## Activity
Pull each line with the string "Boost" from the entries.

## Data supplied
+-------+

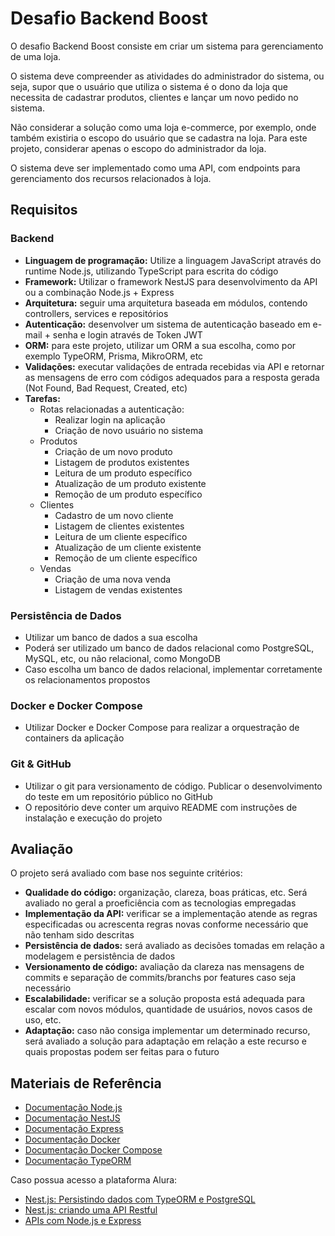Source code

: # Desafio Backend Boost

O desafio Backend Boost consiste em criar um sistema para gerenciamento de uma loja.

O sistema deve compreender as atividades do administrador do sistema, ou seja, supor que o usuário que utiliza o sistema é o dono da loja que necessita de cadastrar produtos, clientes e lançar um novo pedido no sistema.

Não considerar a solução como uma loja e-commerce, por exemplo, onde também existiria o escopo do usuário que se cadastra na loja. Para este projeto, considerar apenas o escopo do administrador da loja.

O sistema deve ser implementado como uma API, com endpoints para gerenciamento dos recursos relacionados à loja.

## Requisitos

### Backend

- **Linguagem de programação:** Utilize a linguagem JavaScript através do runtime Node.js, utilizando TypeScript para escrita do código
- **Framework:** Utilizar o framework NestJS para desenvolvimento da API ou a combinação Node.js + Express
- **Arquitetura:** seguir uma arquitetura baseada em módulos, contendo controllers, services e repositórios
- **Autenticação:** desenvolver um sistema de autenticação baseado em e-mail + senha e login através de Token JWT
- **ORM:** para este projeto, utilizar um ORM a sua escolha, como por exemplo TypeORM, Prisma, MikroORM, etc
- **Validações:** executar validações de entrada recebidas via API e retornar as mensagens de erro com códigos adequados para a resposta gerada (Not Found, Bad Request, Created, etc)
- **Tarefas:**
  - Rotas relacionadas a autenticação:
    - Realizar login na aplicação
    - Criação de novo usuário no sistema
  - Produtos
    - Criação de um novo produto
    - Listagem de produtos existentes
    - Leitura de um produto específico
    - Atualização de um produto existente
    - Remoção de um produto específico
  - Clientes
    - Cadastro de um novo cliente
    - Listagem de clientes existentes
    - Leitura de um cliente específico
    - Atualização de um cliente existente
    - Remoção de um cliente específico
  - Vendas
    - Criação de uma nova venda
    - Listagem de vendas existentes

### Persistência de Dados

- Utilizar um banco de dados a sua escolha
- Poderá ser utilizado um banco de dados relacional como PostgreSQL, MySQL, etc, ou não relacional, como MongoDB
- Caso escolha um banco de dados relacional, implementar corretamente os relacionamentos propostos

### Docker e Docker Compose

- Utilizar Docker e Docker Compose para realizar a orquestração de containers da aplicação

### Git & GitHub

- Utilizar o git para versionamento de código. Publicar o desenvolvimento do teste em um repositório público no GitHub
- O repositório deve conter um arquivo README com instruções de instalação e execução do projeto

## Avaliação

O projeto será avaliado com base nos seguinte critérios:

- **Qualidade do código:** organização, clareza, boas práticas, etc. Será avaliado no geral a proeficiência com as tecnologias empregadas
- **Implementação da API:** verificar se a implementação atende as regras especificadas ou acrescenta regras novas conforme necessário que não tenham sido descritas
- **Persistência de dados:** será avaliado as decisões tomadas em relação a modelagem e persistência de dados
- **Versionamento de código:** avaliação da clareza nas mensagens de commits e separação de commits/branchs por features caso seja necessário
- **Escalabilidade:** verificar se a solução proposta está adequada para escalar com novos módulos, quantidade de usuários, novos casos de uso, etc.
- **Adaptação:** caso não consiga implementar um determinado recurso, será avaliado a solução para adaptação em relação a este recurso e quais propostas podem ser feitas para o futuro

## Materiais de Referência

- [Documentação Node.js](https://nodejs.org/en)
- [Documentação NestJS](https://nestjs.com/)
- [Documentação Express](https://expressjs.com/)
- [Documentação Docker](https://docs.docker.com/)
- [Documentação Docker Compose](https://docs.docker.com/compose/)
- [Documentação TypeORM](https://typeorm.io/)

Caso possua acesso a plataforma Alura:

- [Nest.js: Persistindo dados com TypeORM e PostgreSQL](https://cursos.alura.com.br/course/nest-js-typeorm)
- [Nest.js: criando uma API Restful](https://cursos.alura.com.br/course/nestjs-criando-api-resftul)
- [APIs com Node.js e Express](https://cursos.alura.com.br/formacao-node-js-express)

+-------+

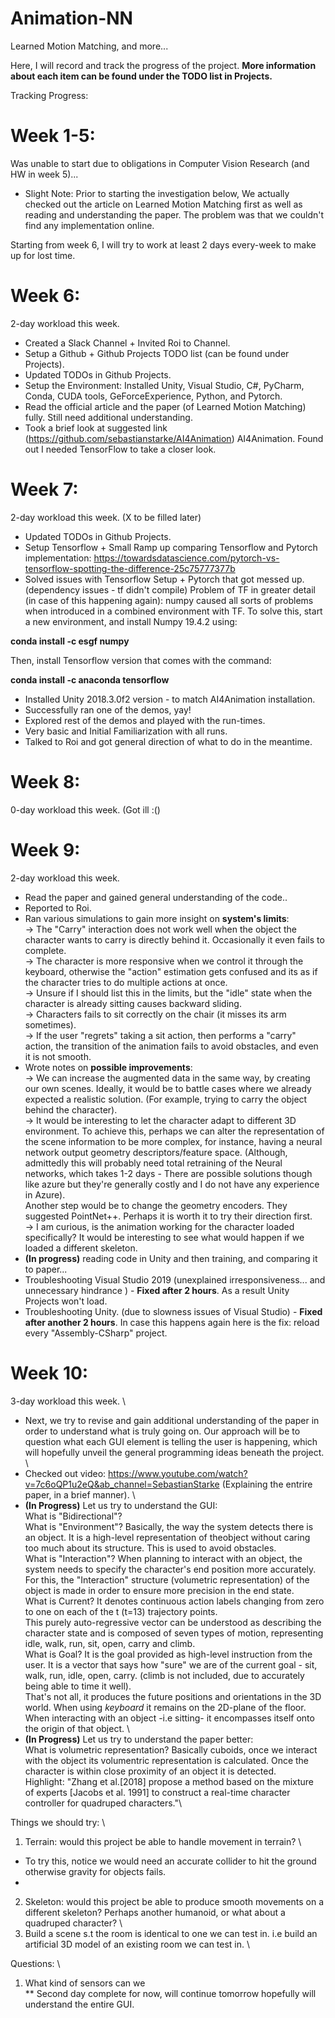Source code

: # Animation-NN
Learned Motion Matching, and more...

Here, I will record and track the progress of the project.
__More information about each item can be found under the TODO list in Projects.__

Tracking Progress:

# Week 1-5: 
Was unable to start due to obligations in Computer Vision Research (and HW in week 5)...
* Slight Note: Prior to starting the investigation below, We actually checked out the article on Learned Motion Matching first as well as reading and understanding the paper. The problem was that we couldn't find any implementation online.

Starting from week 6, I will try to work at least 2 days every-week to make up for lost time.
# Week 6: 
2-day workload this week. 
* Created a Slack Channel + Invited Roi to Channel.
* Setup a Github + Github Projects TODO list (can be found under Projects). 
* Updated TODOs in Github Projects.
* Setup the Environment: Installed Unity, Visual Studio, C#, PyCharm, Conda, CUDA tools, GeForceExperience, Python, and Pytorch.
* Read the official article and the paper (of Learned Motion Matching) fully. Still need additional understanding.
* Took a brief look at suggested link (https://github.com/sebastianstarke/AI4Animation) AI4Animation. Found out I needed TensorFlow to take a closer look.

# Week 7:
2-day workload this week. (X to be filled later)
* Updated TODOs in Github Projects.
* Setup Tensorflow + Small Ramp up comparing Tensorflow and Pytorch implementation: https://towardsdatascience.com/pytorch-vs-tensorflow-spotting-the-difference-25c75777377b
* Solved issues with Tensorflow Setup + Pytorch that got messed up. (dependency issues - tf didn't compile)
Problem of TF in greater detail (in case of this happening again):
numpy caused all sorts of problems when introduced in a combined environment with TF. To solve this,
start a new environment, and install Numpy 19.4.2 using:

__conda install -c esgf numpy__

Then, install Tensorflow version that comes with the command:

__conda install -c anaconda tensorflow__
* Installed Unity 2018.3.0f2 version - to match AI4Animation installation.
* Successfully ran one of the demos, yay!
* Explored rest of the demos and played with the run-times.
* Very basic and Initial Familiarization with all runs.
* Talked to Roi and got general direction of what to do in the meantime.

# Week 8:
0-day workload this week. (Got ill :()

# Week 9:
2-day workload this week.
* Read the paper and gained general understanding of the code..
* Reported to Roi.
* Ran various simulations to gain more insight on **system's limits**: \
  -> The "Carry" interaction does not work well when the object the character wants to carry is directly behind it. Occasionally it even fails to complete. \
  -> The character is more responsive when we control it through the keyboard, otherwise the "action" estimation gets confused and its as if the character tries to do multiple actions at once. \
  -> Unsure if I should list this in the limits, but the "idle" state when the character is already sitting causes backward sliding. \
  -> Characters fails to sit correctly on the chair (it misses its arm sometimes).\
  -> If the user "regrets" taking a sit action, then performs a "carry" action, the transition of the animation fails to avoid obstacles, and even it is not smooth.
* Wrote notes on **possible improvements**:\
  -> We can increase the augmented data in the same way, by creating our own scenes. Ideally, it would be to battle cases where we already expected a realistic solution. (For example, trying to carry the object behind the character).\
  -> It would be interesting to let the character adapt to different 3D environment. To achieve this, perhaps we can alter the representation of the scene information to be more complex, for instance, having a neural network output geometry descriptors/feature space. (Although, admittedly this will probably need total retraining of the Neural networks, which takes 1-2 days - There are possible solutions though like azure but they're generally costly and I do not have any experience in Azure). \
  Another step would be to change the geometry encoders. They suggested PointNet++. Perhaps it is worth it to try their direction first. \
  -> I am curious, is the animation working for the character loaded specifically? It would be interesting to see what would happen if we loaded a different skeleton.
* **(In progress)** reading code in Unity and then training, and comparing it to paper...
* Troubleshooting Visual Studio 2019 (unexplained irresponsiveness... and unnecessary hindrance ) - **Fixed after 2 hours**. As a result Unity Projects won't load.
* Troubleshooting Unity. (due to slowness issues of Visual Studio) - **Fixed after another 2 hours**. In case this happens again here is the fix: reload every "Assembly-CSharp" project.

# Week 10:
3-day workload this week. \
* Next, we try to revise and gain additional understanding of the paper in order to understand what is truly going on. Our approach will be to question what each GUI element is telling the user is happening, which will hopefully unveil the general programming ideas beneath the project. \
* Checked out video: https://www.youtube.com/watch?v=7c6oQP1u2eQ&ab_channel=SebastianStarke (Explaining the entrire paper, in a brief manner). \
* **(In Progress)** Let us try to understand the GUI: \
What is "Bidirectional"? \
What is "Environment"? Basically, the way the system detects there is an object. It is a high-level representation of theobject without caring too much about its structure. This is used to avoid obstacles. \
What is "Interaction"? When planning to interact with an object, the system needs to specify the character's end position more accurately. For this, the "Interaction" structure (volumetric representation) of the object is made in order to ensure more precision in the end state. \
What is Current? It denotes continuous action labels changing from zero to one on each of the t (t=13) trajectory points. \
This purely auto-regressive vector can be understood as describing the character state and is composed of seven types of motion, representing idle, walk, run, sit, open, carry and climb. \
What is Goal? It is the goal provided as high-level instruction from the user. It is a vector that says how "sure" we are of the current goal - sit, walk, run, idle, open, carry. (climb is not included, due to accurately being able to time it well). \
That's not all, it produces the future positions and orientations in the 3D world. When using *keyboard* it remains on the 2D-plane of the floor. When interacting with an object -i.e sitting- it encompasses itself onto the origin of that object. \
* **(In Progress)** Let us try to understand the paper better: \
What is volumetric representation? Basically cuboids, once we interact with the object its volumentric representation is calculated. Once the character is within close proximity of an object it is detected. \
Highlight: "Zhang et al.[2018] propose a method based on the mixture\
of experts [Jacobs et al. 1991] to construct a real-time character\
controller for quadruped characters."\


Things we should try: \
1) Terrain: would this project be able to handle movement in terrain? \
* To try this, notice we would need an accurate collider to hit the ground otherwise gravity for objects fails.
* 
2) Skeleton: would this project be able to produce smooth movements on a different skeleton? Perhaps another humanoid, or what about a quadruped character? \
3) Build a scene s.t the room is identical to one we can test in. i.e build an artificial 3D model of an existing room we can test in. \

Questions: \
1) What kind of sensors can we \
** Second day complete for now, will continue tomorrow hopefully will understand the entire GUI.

+-------+

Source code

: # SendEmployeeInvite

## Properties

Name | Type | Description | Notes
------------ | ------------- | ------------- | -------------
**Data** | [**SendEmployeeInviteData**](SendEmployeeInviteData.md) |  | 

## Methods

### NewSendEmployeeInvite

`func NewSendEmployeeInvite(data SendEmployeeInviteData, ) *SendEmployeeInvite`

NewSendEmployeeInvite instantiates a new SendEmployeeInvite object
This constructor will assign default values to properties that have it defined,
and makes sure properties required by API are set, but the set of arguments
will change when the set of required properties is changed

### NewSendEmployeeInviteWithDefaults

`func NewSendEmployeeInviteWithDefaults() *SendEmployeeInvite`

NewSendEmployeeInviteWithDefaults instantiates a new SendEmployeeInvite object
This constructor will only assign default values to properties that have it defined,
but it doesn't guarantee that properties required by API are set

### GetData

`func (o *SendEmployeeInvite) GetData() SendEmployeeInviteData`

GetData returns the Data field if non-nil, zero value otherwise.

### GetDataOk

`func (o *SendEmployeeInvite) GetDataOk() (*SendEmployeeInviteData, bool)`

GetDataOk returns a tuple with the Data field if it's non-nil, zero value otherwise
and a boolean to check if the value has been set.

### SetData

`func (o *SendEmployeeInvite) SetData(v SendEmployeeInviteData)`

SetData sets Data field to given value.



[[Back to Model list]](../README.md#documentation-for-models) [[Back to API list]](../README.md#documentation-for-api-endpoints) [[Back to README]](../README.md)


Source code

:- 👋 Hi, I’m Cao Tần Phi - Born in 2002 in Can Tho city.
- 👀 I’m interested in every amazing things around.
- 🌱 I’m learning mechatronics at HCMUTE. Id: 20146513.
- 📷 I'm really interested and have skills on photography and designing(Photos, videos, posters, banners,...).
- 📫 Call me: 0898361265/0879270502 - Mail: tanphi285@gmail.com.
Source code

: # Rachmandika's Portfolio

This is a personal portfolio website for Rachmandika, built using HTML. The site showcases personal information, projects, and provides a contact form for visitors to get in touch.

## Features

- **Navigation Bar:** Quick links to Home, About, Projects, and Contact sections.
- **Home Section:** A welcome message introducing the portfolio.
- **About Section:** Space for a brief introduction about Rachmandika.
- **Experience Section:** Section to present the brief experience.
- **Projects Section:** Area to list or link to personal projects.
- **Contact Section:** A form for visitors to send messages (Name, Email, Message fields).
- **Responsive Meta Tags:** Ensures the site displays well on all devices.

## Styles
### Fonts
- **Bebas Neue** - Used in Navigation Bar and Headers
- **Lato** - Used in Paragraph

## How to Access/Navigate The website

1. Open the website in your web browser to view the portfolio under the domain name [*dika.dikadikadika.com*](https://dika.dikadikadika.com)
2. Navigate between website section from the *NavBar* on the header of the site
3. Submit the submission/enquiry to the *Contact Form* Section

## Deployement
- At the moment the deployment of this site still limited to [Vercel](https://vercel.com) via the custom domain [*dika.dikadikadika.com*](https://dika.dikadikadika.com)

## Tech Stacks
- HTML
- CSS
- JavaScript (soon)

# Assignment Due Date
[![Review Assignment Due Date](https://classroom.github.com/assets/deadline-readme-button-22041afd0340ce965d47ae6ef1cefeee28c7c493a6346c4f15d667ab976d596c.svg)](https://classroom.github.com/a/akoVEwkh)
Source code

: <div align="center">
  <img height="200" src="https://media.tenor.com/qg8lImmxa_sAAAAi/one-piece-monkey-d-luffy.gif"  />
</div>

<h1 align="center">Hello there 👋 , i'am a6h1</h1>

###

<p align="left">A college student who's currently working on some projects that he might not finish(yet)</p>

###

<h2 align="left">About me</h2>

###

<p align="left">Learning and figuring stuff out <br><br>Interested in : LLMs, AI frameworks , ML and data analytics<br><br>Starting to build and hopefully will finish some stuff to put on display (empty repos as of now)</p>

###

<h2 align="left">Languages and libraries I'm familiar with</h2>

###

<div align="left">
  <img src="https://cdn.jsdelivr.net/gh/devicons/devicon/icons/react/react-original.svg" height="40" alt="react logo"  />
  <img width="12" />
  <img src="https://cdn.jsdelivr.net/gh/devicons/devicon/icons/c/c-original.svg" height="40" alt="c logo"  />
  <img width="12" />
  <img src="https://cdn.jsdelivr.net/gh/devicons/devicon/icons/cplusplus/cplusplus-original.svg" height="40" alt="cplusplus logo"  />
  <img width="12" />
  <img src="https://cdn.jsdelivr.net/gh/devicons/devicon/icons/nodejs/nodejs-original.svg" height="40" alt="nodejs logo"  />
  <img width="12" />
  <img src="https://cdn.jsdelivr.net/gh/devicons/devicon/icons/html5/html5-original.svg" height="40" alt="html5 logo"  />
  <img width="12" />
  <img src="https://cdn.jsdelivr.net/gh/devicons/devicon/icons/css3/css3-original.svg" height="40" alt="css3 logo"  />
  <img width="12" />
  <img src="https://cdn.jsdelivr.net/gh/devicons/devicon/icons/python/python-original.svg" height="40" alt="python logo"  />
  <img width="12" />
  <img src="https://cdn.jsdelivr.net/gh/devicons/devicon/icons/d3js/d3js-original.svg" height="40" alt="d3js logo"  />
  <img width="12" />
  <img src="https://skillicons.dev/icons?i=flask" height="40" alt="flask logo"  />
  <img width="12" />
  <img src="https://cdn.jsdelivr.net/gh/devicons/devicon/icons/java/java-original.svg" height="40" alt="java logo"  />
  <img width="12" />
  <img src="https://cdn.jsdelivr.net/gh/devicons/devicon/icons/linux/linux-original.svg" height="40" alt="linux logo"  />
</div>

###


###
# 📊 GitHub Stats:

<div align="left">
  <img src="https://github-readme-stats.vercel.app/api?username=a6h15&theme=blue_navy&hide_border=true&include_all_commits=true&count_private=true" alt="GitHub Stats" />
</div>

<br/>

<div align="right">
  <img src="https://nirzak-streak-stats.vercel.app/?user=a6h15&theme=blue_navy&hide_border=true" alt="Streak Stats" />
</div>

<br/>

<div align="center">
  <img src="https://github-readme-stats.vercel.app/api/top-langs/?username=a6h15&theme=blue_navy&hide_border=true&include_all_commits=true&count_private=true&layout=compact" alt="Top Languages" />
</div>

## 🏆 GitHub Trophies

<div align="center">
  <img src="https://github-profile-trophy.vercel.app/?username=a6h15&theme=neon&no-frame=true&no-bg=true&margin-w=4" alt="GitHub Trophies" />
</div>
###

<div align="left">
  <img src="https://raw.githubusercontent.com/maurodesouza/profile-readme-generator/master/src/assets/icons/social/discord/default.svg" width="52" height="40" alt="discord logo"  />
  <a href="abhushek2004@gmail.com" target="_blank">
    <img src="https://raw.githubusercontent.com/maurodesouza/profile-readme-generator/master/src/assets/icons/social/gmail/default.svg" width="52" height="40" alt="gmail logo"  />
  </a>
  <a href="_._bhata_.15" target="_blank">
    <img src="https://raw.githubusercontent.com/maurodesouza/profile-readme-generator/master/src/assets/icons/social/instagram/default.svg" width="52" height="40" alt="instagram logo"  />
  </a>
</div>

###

+-------+

## Answer section
: # Desafio Backend Boost
O desafio Backend Boost consiste em criar um sistema para gerenciamento de uma loja.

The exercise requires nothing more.